══ EXERCISE MATERIAL ══
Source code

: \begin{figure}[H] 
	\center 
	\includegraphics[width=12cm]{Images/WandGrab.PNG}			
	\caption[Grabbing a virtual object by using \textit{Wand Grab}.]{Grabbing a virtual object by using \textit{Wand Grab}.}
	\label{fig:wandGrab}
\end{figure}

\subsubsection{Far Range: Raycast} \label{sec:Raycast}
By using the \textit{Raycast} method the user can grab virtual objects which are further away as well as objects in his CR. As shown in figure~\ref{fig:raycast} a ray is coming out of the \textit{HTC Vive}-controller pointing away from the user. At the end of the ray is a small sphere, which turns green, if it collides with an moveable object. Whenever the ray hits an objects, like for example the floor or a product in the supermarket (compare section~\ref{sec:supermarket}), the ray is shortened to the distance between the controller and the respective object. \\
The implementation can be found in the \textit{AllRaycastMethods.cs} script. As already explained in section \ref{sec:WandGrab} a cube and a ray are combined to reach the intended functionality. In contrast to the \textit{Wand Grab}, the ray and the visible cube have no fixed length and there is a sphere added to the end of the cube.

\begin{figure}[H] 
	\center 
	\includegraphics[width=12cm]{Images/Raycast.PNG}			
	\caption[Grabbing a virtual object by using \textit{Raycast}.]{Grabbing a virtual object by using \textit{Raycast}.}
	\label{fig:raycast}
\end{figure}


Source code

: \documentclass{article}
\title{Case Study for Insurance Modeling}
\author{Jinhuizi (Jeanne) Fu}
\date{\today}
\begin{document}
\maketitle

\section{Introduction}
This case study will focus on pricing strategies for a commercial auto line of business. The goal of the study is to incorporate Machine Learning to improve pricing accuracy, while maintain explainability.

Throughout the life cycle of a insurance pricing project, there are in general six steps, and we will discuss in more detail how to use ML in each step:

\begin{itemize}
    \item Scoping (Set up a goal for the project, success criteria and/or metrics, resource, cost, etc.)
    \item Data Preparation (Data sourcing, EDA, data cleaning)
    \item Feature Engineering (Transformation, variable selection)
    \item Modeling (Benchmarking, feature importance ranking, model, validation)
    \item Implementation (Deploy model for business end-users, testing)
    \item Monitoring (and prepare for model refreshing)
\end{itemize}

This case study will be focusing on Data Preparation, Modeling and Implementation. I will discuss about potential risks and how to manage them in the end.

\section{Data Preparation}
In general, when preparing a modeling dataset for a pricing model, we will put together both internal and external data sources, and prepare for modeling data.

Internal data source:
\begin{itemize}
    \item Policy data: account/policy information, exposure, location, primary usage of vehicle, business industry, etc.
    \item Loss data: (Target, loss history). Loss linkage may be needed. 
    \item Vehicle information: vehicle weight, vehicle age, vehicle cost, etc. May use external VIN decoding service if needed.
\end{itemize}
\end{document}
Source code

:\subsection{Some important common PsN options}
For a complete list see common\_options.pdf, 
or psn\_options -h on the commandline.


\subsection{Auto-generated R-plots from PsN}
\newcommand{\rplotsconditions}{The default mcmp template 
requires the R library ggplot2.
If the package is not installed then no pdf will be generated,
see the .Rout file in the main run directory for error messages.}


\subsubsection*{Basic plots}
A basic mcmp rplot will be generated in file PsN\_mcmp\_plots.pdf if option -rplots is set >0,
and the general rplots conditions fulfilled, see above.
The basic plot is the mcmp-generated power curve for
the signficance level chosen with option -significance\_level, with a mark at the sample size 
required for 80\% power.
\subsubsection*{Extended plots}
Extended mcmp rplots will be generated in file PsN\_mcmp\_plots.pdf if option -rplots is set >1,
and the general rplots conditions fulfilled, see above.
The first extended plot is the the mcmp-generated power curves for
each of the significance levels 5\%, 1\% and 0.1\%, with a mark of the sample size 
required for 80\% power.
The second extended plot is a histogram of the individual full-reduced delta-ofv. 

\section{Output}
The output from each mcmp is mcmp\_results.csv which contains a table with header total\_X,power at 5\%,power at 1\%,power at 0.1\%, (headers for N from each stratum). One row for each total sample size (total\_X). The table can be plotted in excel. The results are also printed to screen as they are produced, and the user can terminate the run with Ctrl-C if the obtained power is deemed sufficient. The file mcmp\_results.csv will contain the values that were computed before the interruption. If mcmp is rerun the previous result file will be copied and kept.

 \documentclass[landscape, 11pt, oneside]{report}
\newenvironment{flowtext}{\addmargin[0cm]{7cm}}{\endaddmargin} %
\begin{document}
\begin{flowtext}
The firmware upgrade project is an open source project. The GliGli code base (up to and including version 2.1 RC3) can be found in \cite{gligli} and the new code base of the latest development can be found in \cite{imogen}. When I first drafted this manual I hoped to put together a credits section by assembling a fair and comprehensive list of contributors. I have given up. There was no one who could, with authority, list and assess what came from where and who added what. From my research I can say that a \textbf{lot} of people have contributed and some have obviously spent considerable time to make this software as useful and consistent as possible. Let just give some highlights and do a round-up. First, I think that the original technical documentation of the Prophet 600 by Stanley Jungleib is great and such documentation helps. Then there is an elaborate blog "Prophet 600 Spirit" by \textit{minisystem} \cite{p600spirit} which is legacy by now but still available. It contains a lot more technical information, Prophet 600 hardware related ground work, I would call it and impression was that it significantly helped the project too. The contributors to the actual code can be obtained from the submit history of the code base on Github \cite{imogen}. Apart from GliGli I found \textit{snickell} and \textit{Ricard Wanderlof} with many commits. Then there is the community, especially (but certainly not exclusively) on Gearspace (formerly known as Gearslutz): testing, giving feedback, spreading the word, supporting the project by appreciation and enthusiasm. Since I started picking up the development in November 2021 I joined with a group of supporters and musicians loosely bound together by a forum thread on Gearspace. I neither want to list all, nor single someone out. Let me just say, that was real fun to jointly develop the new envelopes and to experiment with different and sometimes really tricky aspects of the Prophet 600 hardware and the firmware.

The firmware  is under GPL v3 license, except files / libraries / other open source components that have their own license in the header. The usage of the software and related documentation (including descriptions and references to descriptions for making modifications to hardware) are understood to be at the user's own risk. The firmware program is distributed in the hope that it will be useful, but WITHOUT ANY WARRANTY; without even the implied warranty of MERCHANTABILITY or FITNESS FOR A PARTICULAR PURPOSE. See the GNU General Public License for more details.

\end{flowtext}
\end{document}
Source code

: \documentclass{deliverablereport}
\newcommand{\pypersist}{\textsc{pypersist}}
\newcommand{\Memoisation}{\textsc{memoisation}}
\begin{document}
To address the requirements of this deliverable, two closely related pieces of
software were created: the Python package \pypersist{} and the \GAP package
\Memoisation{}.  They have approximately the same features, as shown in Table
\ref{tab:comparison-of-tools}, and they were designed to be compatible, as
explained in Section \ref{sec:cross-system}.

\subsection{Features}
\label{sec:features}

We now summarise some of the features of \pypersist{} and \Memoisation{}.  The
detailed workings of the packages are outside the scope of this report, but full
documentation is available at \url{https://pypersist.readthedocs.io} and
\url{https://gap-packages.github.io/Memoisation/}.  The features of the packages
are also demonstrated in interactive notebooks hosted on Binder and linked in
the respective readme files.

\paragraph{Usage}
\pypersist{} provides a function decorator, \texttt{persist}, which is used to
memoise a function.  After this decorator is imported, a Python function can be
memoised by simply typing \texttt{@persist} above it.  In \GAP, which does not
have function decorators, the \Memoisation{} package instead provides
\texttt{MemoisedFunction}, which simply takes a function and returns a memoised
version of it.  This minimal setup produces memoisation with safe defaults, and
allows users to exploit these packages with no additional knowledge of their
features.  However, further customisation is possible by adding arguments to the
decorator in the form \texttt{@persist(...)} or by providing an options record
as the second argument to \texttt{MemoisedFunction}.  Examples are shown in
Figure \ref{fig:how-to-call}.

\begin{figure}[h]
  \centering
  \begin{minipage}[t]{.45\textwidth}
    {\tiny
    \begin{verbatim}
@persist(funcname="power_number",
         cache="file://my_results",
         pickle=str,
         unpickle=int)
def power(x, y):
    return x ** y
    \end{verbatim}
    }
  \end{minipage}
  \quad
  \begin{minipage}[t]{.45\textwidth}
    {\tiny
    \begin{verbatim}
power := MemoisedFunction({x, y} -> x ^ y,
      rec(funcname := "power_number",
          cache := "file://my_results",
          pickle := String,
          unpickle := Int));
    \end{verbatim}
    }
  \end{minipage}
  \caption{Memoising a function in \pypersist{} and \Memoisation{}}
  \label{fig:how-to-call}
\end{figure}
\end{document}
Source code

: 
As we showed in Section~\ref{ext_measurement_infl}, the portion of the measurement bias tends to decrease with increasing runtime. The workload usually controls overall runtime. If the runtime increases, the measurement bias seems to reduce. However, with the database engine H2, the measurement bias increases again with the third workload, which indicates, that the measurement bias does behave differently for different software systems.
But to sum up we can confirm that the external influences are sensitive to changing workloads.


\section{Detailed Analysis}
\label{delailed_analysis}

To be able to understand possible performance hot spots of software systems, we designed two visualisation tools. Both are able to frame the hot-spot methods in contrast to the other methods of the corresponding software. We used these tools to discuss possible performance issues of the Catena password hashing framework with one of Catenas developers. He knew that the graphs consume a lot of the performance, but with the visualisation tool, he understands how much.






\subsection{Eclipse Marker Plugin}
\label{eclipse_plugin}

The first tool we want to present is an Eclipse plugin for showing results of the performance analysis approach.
═══
## EXERCISE OBJECTIVE
Please return every line of the records that contains the word "provides".

## ANSWER BOX
\pypersist{} provides a function decorator, \texttt{persist}, which is used to
have function decorators, the \Memoisation{} package instead provides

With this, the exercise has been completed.